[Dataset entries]
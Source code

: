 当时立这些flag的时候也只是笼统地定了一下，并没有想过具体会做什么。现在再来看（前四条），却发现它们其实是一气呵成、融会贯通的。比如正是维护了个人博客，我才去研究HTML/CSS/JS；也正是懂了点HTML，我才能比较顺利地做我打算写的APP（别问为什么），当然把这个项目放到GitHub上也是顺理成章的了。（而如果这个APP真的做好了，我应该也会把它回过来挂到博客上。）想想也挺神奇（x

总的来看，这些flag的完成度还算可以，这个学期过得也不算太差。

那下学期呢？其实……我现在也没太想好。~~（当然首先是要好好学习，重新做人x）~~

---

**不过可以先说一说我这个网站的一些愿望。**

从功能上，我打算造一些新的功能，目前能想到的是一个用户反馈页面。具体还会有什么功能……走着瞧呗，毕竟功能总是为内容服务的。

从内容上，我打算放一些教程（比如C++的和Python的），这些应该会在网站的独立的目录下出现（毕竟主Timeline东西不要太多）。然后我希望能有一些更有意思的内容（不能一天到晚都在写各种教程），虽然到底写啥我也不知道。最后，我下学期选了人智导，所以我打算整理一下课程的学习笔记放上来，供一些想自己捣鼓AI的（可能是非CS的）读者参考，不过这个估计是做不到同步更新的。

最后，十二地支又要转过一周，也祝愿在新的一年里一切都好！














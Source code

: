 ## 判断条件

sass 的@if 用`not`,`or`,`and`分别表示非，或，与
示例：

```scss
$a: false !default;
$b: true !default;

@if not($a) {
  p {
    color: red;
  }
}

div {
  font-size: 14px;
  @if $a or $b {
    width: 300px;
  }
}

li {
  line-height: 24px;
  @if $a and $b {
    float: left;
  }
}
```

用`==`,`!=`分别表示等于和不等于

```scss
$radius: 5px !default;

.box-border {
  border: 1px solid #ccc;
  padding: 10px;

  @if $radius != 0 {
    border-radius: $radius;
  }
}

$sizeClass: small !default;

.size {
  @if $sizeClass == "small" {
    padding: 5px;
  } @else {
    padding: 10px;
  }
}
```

WORK TASK:
Send back every record, precisely as written.

TASK RESPONSE:
Source code

: 当时立这些flag的时候也只是笼统地定了一下，并没有想过具体会做什么。现在再来看（前四条），却发现它们其实是一气呵成、融会贯通的。比如正是维护了个人博客，我才去研究HTML/CSS/JS；也正是懂了点HTML，我才能比较顺利地做我打算写的APP（别问为什么），当然把这个项目放到GitHub上也是顺理成章的了。（而如果这个APP真的做好了，我应该也会把它回过来挂到博客上。）想想也挺神奇（x

总的来看，这些flag的完成度还算可以，这个学期过得也不算太差。

那下学期呢？其实……我现在也没太想好。~~（当然首先是要好好学习，重新做人x）~~

---

**不过可以先说一说我这个网站的一些愿望。**

从功能上，我打算造一些新的功能，目前能想到的是一个用户反馈页面。具体还会有什么功能……走着瞧呗，毕竟功能总是为内容服务的。

从内容上，我打算放一些教程（比如C++的和Python的），这些应该会在网站的独立的目录下出现（毕竟主Timeline东西不要太多）。然后我希望能有一些更有意思的内容（不能一天到晚都在写各种教程），虽然到底写啥我也不知道。最后，我下学期选了人智导，所以我打算整理一下课程的学习笔记放上来，供一些想自己捣鼓AI的（可能是非CS的）读者参考，不过这个估计是做不到同步更新的。

最后，十二地支又要转过一周，也祝愿在新的一年里一切都好！














Source code

: ## 判断条件

sass 的@if 用`not`,`or`,`and`分别表示非，或，与
示例：

```scss
$a: false !default;
$b: true !default;

@if not($a) {
  p {
    color: red;
  }
}

div {
  font-size: 14px;
  @if $a or $b {
    width: 300px;
  }
}

li {
  line-height: 24px;
  @if $a and $b {
    float: left;
  }
}
```

用`==`,`!=`分别表示等于和不等于

```scss
$radius: 5px !default;

.box-border {
  border: 1px solid #ccc;
  padding: 10px;

  @if $radius != 0 {
    border-radius: $radius;
  }
}

$sizeClass: small !default;

.size {
  @if $sizeClass == "small" {
    padding: 5px;
  } @else {
    padding: 10px;
  }
}
```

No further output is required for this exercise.